İnsanlar, ne için nefret ettiklerini bilmeden nefret ederler. Birbirleri ile karşılaşmış olmak önemli değildir. O anda karşı kamplarda olmak nefret için yeterli zemini hazırlar. Ne kentli ne köylü, kendini tanımlamadan, konumlandırmadan aciz kalabalıkların kucağına oturdukları bir hastalıktır.
Etrafımıza bakın! Nasıl da nefretten beslenen bir toplum olduk. Kolektif benliğimizin genleri adeta mutasyona uğradı. Gündelik hayatta, sokakta, okulda, işte hep birbirinin kuyusunu kazmaya çalışan, birbirinin üzerinden çıkar sağlamaya çalışan bir toplum olduk. Spor müsabakalarında yaşananlardan, trafikteki davranışlara… En küçük sosyal birim aileden daha büyüklerine uzanan yelpaze içinde, tanıyan tanımayan herkes bir birinden nefret ediyor.
Bu anlamda geçtiğimiz pazar günü Edirne Sinagogunda uzun bir aradan sonra gerçekleştirilen ilk düğüne gösterilen nefret dolu tepkilere şaşmamak gerek. Spor karşılaşmaları esnasında işi takım koçuna tükürmeye kadar götüren bir toplumdan, trafikte kırmızı ışıkta durduğu için önündeki aracın şoförünü döven bir toplumdan, cinsel istismarın her türlüsünü görmezden gelen bir yapıdan başka ne beklenebilir ki?
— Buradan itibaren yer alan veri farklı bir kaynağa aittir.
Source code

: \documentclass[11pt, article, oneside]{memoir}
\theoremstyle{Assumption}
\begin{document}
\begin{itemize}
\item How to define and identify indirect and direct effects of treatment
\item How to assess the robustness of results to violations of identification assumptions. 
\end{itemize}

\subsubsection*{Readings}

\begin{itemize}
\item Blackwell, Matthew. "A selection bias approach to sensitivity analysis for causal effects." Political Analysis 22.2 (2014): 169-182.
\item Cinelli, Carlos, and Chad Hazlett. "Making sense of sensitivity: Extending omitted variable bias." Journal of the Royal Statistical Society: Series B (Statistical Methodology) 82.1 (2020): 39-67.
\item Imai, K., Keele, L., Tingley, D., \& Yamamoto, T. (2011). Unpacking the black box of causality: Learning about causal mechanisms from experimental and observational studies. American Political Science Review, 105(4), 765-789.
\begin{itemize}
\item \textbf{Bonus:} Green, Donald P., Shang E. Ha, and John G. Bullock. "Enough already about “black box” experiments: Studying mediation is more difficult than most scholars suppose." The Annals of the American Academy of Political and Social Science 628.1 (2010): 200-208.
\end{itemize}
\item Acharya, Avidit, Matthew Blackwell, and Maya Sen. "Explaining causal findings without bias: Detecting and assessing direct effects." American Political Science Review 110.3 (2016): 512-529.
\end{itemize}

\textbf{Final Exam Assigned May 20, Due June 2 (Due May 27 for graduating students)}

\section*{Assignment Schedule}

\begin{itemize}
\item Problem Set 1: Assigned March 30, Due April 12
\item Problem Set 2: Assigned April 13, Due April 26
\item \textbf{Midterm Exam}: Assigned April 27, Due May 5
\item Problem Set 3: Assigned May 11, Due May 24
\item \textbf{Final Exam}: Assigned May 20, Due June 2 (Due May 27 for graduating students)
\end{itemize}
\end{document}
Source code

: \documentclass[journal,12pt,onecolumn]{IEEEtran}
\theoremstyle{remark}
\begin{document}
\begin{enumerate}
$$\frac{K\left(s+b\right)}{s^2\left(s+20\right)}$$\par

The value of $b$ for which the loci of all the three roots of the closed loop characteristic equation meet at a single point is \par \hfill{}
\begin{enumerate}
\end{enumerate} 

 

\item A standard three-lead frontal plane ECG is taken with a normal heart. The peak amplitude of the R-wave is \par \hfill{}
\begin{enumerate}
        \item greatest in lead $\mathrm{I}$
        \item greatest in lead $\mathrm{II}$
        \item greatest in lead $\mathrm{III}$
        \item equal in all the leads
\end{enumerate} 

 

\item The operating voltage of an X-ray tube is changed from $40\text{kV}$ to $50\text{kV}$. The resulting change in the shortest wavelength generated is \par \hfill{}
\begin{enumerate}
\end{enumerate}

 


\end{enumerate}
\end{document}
Hele konu Yahudi teması ile bağlantılı ise, gelsin küfürler, gitsin Hitler’i kutsamalar. Açılsın komplo teorileri. Her taşın altından Yahudi çıktığı haykırılmaya başlansın… Belli bir kesim medyayı takip etmek antisemitizmin nefret boyutlarını aştığını, nefretin bir virüs gibi toplumun dokusuna işlediğini görmeye yeter, son tahlilde.
Tarihin akışı içinde toplumlara yön verenlerin kendi başarısızlıklarını örtmede olsun, yönettikleri toplumları bir arada tutmada olsun başvurdukları önemli bir silah nefret söylemi etrafında kenetlenmektir. Yahudi tekil bu sarmalın içinde nefrete, kine en çok tabi olan kişidir. Antisemitlere göre bunun sorumlusu da zaten kendisidir. Nefrete maruz kalması için kişi olarak tanınmasına gerek yoktur. Bir şekilde Yahudi olarak kodlanması yeterlidir. Aslında gerçekten Yahudi olmasına bile gerek olmayabilir!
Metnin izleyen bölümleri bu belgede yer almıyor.